Over the sloping French countryside thousands of brown tents arose like innumerable, giant anthills, while curling above certain portions of the camp were long columns of smoke. American soldiers were walking about in a leisurely fashion, or standing in groups talking. Some of them were engaged in cleaning their guns or other military accoutrements, a number were investigating their kits.

Near one of the camp fires a private was singing to the accompaniment of a guitar and a banjo played by two other soldiers, with a fairly large crowd surrounding them. "Johnny get your gun, we've the Hun on the run."

Over the entire American camp there was an atmosphere of relaxation, of cheerfulness, of duty accomplished. The eleventh of November having passed, with the armistice signed, the American soldiers in France were now awaiting orders either to return home to the United States or else to march toward the Rhine. In this particular neighborhood of Château-Thierry no word had yet been received as to what units were to form a part of the American Army of Occupation, only the information that the units were to be chosen with regard to their military accomplishments since their arrival in France.

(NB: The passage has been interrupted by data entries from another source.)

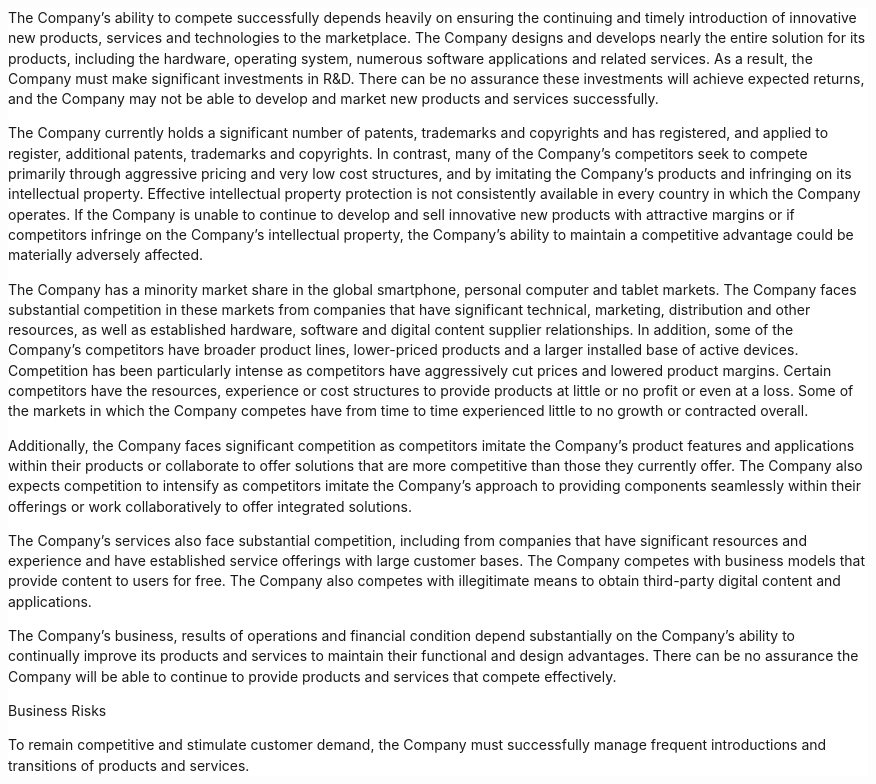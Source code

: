 The  Company’s  ability  to  compete  successfully  depends  heavily  on  ensuring  the  continuing  and  timely  introduction  of  innovative  new  products,  services  and
technologies  to  the  marketplace.  The  Company  designs  and  develops  nearly  the  entire  solution  for  its  products,  including  the  hardware,  operating  system,
numerous software applications and related services. As a result, the Company must make significant investments in R&D. There can be no assurance these
investments will achieve expected returns, and the Company may not be able to develop and market new products and services successfully.

The  Company  currently  holds  a  significant  number  of  patents,  trademarks  and  copyrights  and  has  registered,  and  applied  to  register,  additional  patents,
trademarks and copyrights. In contrast, many of the Company’s competitors seek to compete primarily through aggressive pricing and very low cost structures,
and by imitating the Company’s products and infringing on its intellectual property. Effective intellectual property protection is not consistently available in every
country  in  which  the  Company  operates.  If  the  Company  is  unable  to  continue  to  develop  and  sell  innovative  new  products  with  attractive  margins  or  if
competitors infringe on the Company’s intellectual property, the Company’s ability to maintain a competitive advantage could be materially adversely affected.

The  Company  has  a  minority  market  share  in  the  global  smartphone,  personal  computer  and  tablet  markets.  The  Company  faces  substantial  competition  in
these markets from companies that have significant technical, marketing, distribution and other resources, as well as established hardware, software and digital
content supplier relationships. In addition, some of the Company’s competitors have broader product lines, lower-priced products and a larger installed base of
active devices. Competition has been particularly intense as competitors have aggressively cut prices and lowered product margins. Certain competitors have
the resources, experience or cost structures to provide products at little or no profit or even at a loss. Some of the markets in which the Company competes have
from time to time experienced little to no growth or contracted overall.

Additionally,  the  Company  faces  significant  competition  as  competitors  imitate  the  Company’s  product  features  and  applications  within  their  products  or
collaborate to offer solutions that are more competitive than those they currently offer. The Company also expects competition to intensify as competitors imitate
the Company’s approach to providing components seamlessly within their offerings or work collaboratively to offer integrated solutions.

The  Company’s  services  also  face  substantial  competition,  including  from  companies  that  have  significant  resources  and  experience  and  have  established
service offerings with large customer bases. The Company competes with business models that provide content to users for free. The Company also competes
with illegitimate means to obtain third-party digital content and applications.

The  Company’s  business,  results  of  operations  and  financial  condition  depend  substantially  on  the  Company’s  ability  to  continually  improve  its  products  and
services to maintain their functional and design advantages. There can be no assurance the Company will be able to continue to provide products and services
that compete effectively.

Business Risks

To remain competitive and stimulate customer demand, the Company must successfully manage frequent introductions and transitions of products
and services.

Therefore the heroes of Château-Thierry and of Belleau Woods, of St. Mihiel and the Argonne Forest were ready to accept whatever fate sent, "Home," or "The Watch on the Rhine."

Finally ending his song the singer stood up; he was wearing the uniform of the United States Marines.

"I say don't stop singing, Navara. What's a fellow to do these days without your music, when we have no longer the noise of the cannon or the shrieking of guns overhead as a substitute?" one of the group of soldiers exclaimed. "The quiet has come so suddenly it is almost as hard to grow accustomed to it, as it once was to the infernal racket."

"Oh, Navara is expecting visitors, feminine visitors. Some people have all the luck!" Corporal Donald Hackett protested, placing his banjo in its case and also rising. He spoke with a slight southern drawl and was a tall, fair young fellow with brilliant blue eyes, and both his hair and skin burned red by exposure to the outdoors.

"Come along then and be introduced to my friends; a good many of you fellows know them already," Carlo Navara answered. "Mrs. David Clark and six Red Cross nurses are motoring over from the Red Cross hospital. I suppose you have been told that sometime this afternoon half a dozen of our men are to be cited. An officer is coming from headquarters to represent the commander in chief, and present the medals. In a short time we must be ready for inspection."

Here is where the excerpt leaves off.